Nature and Wild Life
Heterodon nasicus (Also known as the Western Hognose Snake) is my favorite species of snake. Why is that? Just look at it! It has a rather unique head shape that almost looks like a viper but without the temperament. It's also a species that is native to my region which is more intriguing. I think out of all reptiles, snakes are probably the easiest to care for. Assuming you don't get a venomous species (H. nasicus is venous but there's a catch. More on that later), and if you are able to preform the proper husbandry required for your snake, you really won't run into any issues.
One of the coolest activities I like to engage with my snake is feeding him (I named him Soleimani). I like to use frozen mice which I keep in my freezer and I usually give him one at least every week. Some people will argue that feeding your snake live food is better and more natural for them but there's also the risk that prey items like mice can hurt your snake which is why I don't use live feeders. I heard that this particular species of snake can occasionally refuse to eat but so far his eating response has been very good. Supposedly in the wild, they are known for eating toads as their main diet but captive breed species will thrive on a mice diet just fine. It's also encouraged to dust whatever it is you are feeding your snake with some additional calcium and vitamin supplements to ensure they are getting all of their nutrients. This ensure the snake will stay healthy for years to come. Right after feeding him, I do not disturb or try to hold him for at least a day or two in order for him to digest his food properly.
Speaking of holding, I do occasionally hold this snake assuming his temperament is on the calm side. If he ever does give me a hiss or a pseudo-strike, I'll leave him alone. So far, he hasn't done any of those things. Something interesting about this particular species is that they like to play dead and defecate themselves to ward off predators. This species is not likely to bite you unless it were to smell some sort of food on your hand. Just keep in mind their venom is medically significant though it's not very harmful to humans. As with all venom, you may want to ensure you aren't allergic to any kind of venom before getting any snake.
At the moment, my H. nasicus is still rather young, not exactly a hatchling but still in adolescence. Male snakes of this species are not as long as their female counterparts so they tend to be somewhere around less than 3 feet long. Hence why I used to keep in a 10 gallon terrarium for a couple of months before upgrading his enclosure to a 20 gallon and he seems quite happy with his new home. Regardless of the size of the enclosure, I use the same setup for this snake on both tanks.

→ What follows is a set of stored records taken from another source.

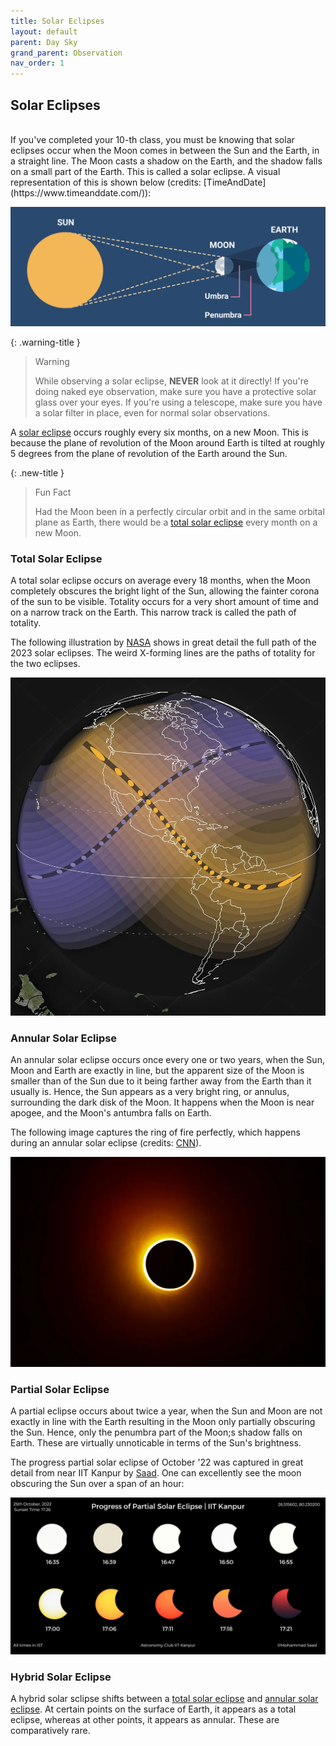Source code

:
 ```yaml
---
title: Solar Eclipses
layout: default
parent: Day Sky
grand_parent: Observation
nav_order: 1
---
```


## Solar Eclipses

<br />
If you've completed your 10-th class, you must be knowing that solar eclipses occur when the Moon comes in between the Sun and the Earth, in a straight line. The Moon casts a shadow on the Earth, and the shadow falls on a small part of the Earth. This is called a solar eclipse. A visual representation of this is shown below (credits: [TimeAndDate](https://www.timeanddate.com/)):

![Solar Eclipse](../../assets/images/observation/day%20sky/solar%20eclipses/diagram.png)

{: .warning-title }

> Warning
>
> While observing a solar eclipse, **NEVER** look at it directly! If you're doing naked eye observation, make sure you have a protective solar glass over your eyes. If you're using a telescope, make sure you have a solar filter in place, even for normal solar observations.

A [solar eclipse](#solar-eclipses) occurs roughly every six months, on a new Moon. This is because the plane of revolution of the Moon around Earth is tilted at roughly 5 degrees from the plane of revolution of the Earth around the Sun.

{: .new-title }

> Fun Fact
>
> Had the Moon been in a perfectly circular orbit and in the same orbital plane as Earth, there would be a [total solar eclipse](#total-solar-eclipse) every month on a new Moon.

### Total Solar Eclipse

A total solar eclipse occurs on average every 18 months, when the Moon completely obscures the bright light of the Sun, allowing the fainter corona of the sun to be visible. Totality occurs for a very short amount of time and on a narrow track on the Earth. This narrow track is called the path of totality.

The following illustration by [NASA](https://science.nasa.gov/) shows in great detail the full path of the 2023 solar eclipses. The weird X-forming lines are the paths of totality for the two eclipses.

![NASA Solar Eclipse Totality Path](../../assets/images/observation/day%20sky/solar%20eclipses/totality.png)

### Annular Solar Eclipse

An annular solar eclipse occurs once every one or two years, when the Sun, Moon and Earth are exactly in line, but the apparent size of the Moon is smaller than of the Sun due to it being farther away from the Earth than it usually is. Hence, the Sun appears as a very bright ring, or annulus, surrounding the dark disk of the Moon. It happens when the Moon is near apogee, and the Moon's antumbra falls on Earth.

The following image captures the ring of fire perfectly, which happens during an annular solar eclipse (credits: [CNN](https://edition.cnn.com/)).

![Ring of Fire](../../assets/images/observation/day%20sky/solar%20eclipses/annular.png)

### Partial Solar Eclipse

A partial eclipse occurs about twice a year, when the Sun and Moon are not exactly in line with the Earth resulting in the Moon only partially obscuring the Sun. Hence, only the penumbra part of the Moon;s shadow falls on Earth. These are virtually unnoticable in terms of the Sun's brightness.

The progress partial solar eclipse of October '22 was captured in great detail from near IIT Kanpur by [Saad](https://www.instagram.com/_saadist_/). One can excellently see the moon obscuring the Sun over a span of an hour:

![Partial Solar Eclipse - IIT Kanpur](../../assets/images/observation/day%20sky/solar%20eclipses/partial.jpg)

### Hybrid Solar Eclipse

A hybrid solar sclipse shifts between a [total solar eclipse](#total-solar-eclipse) and [annular solar eclipse](#annular-solar-eclipse). At certain points on the surface of Earth, it appears as a total eclipse, whereas at other points, it appears as annular. These are comparatively rare.
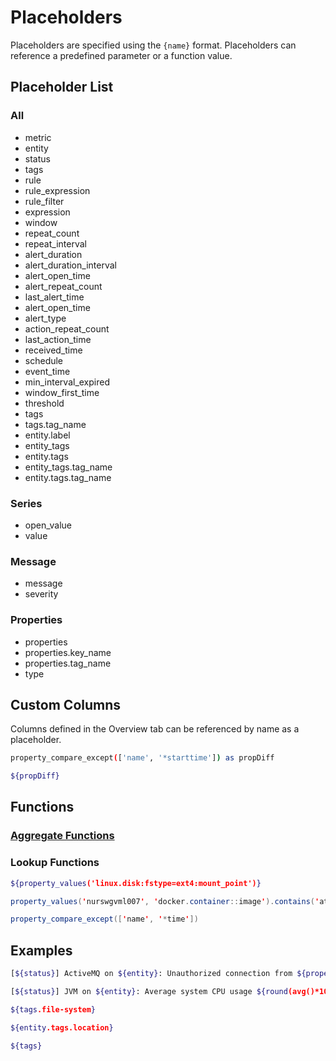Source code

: # Placeholders

Placeholders are specified using the `{name}` format. Placeholders can reference a predefined parameter or a function value.

## Placeholder List

### All

* metric
* entity
* status
* tags
* rule
* rule_expression
* rule_filter
* expression
* window
* repeat_count
* repeat_interval
* alert_duration
* alert_duration_interval
* alert_open_time
* alert_repeat_count
* last_alert_time
* alert_open_time
* alert_type
* action_repeat_count
* last_action_time
* received_time
* schedule
* event_time
* min_interval_expired
* window_first_time
* threshold
* tags
* tags.tag_name
* entity.label
* entity_tags
* entity.tags
* entity_tags.tag_name
* entity.tags.tag_name

### Series

* open_value
* value

### Message

* message
* severity

### Properties

* properties
* properties.key_name
* properties.tag_name
* type

## Custom Columns

Columns defined in the Overview tab can be referenced by name as a placeholder.

```sh
property_compare_except(['name', '*starttime']) as propDiff

${propDiff}
```

## Functions

### [Aggregate Functions](expression.md#functions)

### Lookup Functions

```sh
${property_values('linux.disk:fstype=ext4:mount_point')}
```

```java
property_values('nurswgvml007', 'docker.container::image').contains('atsd/latest')
```

```java
property_compare_except(['name', '*time'])
```

## Examples

```sh
[${status}] ActiveMQ on ${entity}: Unauthorized connection from ${properties.remoteaddress}.
```

```sh
[${status}] JVM on ${entity}: Average system CPU usage ${round(avg()*100,1)} exceeds threshold.
```

```sh
${tags.file-system}
```

```sh
${entity.tags.location}
```

```sh
${tags}
```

I like to use aspen chips as the substrate since it's nice and loose and even provides some opportunities for my snake to dig through the substrate when it is mixed with sand (that's what their "Hognose" snout is primarily there for). I provide multiple shelters for my snake to hide in as well as centerpiece for him to climb on though H. nasicus isn't really a climbing species. I have a few rocks scattered through the enclosure along with a water bowl to provide hydration and humidity for my snake. Honestly, this snake hardly needs any humidity to begin with so misting isn't a requirement! What is required however are some lamps which not only provide lighting for your enclosure but also heat. You can also use a heat pad though I am not a particular fan of using heat pads. I am especially not a fan of heat rocks as they are just expensive junk that aren't even good for your reptiles or invertebrates. I think using a lamp that can be scheduled for an cycle to simulate the conditions that this snake would deal with in the wild is the best approach for H. nasicus. I use two 70 watt halogen flood lights that I can manipulate to increase or decrease temperatures in my tank. I like to keep my temperature for the enclosure somewhere around 75F-85F on the colder side and 85F-90F on the basking spot. When it's night time, I have my lights set to turn off when the sun is down and the enclosure temperature will drop to room temperature; usually around 70F-74F degrees. This snake is great if you are a morning person as that's usually the time they are more likely to be outside exploring their enclosure.You should also keep an eye out when your snake sheds. If a shed isn't going well, you can provide some mositure to help with the process. Otherwise, you can leave them alone.
Top that with the occasional spot cleaning and substrate replacement every once in a while (not regularly since this snake isn't very messy to begin with) and you'll have a pretty chill pet that honestly requires less work than some other types of pets. Do note that some states and countries prohibit the sale and import of venous snakes like H. nasicus so do your research before considering buying/keeping a snake like this. As mentioned, they are not likely to bite you and even if they do, their venom is located in their fangs which are located in the rear of their mouths rather than the front. They would have to chew on your finger to even inject any sort of venom. Further more, unless you have some sort of allergic reaction, hospitalization is not necessary for a bite from this species. They are also a long term investment like tarantulas and will live somewhere around 10-15 years and even longer in most cases. Personally, I like being able to keep pets like this around since it helps me relax around creatures that most people are afraid of encountering. The fact of the matter is that all snakes are not aggressive. Most snakes will be defensive and the majority of snake bites are educed by reckless behavior on the part of the human, or by accidental encounters in the wild. Snakes, scorpions, tarantulas, whatever the creature may be is not something you should be actively afraid of. Do your research and admire these animals for what they are.
And that's about it for my pets. Perhaps if I do acquire more specimens in the near future I'll do husbandry guides for them.